Table 5. Cluster analysis results

4.6 Data Visualization

According to the analysis results of the previous model, we want to visualize the distribution of customer clustering population by using histogram. First of all, we use the Pandas module to intercept the relevant data and generate the parameter data structure and type required for histogram. Then we build the basic structure of histogram based on python. Finally, we use Matplotlib module to generate histogram through data binding. Through the above steps, the distribution of customer clustering population is shown in Fig. 3.

Fig. 3.
figure 3

Distribution of customer clustering population is shown.
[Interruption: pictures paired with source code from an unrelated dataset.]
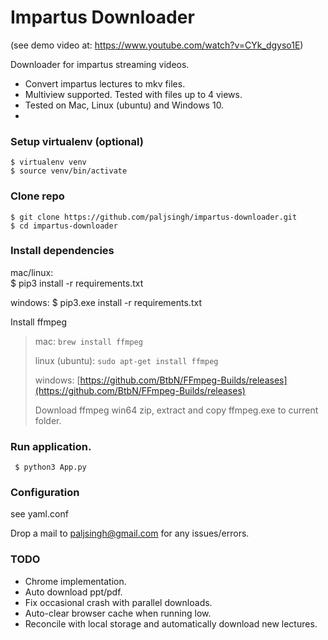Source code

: Impartus Downloader
===
(see demo video at: https://www.youtube.com/watch?v=CYk_dgyso1E)

Downloader for impartus streaming videos.

- Convert impartus lectures to mkv files.
- Multiview supported. Tested with files up to 4 views.
- Tested on Mac, Linux (ubuntu) and Windows 10.
- 

### Setup virtualenv (optional)
	$ virtualenv venv
	$ source venv/bin/activate 

### Clone repo
	$ git clone https://github.com/paljsingh/impartus-downloader.git
	$ cd impartus-downloader

### Install dependencies

  mac/linux:    
	$ pip3 install -r requirements.txt

  windows:
	$ pip3.exe install -r requirements.txt



Install ffmpeg
> mac: ```brew install ffmpeg```
> 
> linux (ubuntu): 
> ```sudo apt-get install ffmpeg```
> 
> windows:
> [https://github.com/BtbN/FFmpeg-Builds/releases](https://github.com/BtbN/FFmpeg-Builds/releases)
> 
> Download ffmpeg win64 zip, extract and copy ffmpeg.exe to current folder.
> 

### Run application.

``` $ python3 App.py```

### Configuration
see yaml.conf 


Drop a mail to paljsingh@gmail.com for any issues/errors.


### TODO
- Chrome implementation.
- Auto download ppt/pdf.
- Fix occasional crash with parallel downloads. 
- Auto-clear browser cache when running low.
- Reconcile with local storage and automatically download new lectures.
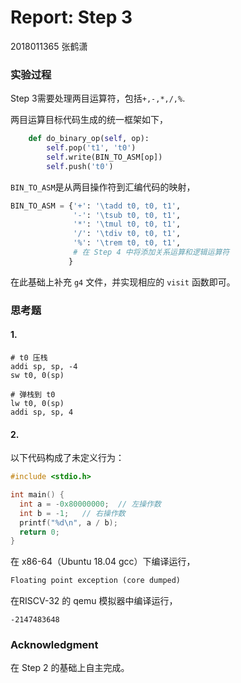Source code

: # Report: Step 3

2018011365 张鹤潇 

### 实验过程

Step 3需要处理两目运算符，包括`+,-,*,/,%`.

两目运算目标代码生成的统一框架如下，

```python
    def do_binary_op(self, op):
        self.pop('t1', 't0')
        self.write(BIN_TO_ASM[op])
        self.push('t0')
```

`BIN_TO_ASM`是从两目操作符到汇编代码的映射，

```python
BIN_TO_ASM = {'+': '\tadd t0, t0, t1',
              '-': '\tsub t0, t0, t1',
              '*': '\tmul t0, t0, t1',
              '/': '\tdiv t0, t0, t1',
              '%': '\trem t0, t0, t1',
              # 在 Step 4 中将添加关系运算和逻辑运算符
             }
```

在此基础上补充 `g4` 文件，并实现相应的 `visit` 函数即可。

### 思考题


#### 1.

```assembly
# t0 压栈
addi sp, sp, -4
sw t0, 0(sp)

# 弹栈到 t0
lw t0, 0(sp)
addi sp, sp, 4
```

#### 2.

以下代码构成了未定义行为：

```c
#include <stdio.h>

int main() {
  int a = -0x80000000;	// 左操作数
  int b = -1;	// 右操作数
  printf("%d\n", a / b);
  return 0;
}
```

在 x86-64（Ubuntu 18.04  gcc）下编译运行，

```reStructuredText
Floating point exception (core dumped)
```

在RISCV-32 的 qemu 模拟器中编译运行，

```
-2147483648
```

### Acknowledgment

在 Step 2 的基础上自主完成。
Based on the above visualization of clustering population distribution, radar map can be constructed to visualize customer clustering eigenvalues, and the results are shown in Fig. 4.

Fig. 4.
figure 4

Visualization of customer clustering eigenvalues is shown.

Based on the data and visual chart, the clustering results are analyzed. Through the chart observation, we can see that:

  • customer group 1 is the largest in C attribute and relatively average in L, R, F and M;

  • customer group 2 is relatively average in the five dimensions of LRFMC;

  • customer group 3 is the largest in L attribute and relatively average in R, F, M and C, with no significant difference;

  • customer group 4 is the largest in R attribute and relatively average in L, F, M and C;

  • customer group 5 is the largest in F and M attributes, and the average in L, R and C attributes.

Combined with the business analysis, the paper evaluates and analyzes the characteristics of a group by comparing the size of each index among groups. There are maximum, minimum, sub maximum and sub minimum values in each indicator attribute, so we need to analyze and count them. For example, customer group 5 has the largest attribute of F and m, and the smallest attribute of R, so it can be said that f and m are the advantages of customer group 5. By analogy, F and m are inferior characteristics in customer group 4.

5 Conclusion

Starting from customer classification, based on the customer value analysis model of LRFMC, this paper analyzes customer resources and customer value mining to maximize customer value, and proposes a general standard process for big data analysis. Based on Python, according to the algorithm model of scientific computing and data analysis and machine learning, this paper implemented the application analysis based on aviation big data, in order to achieve the best customer classification results, and verified the effectiveness of the proposed method.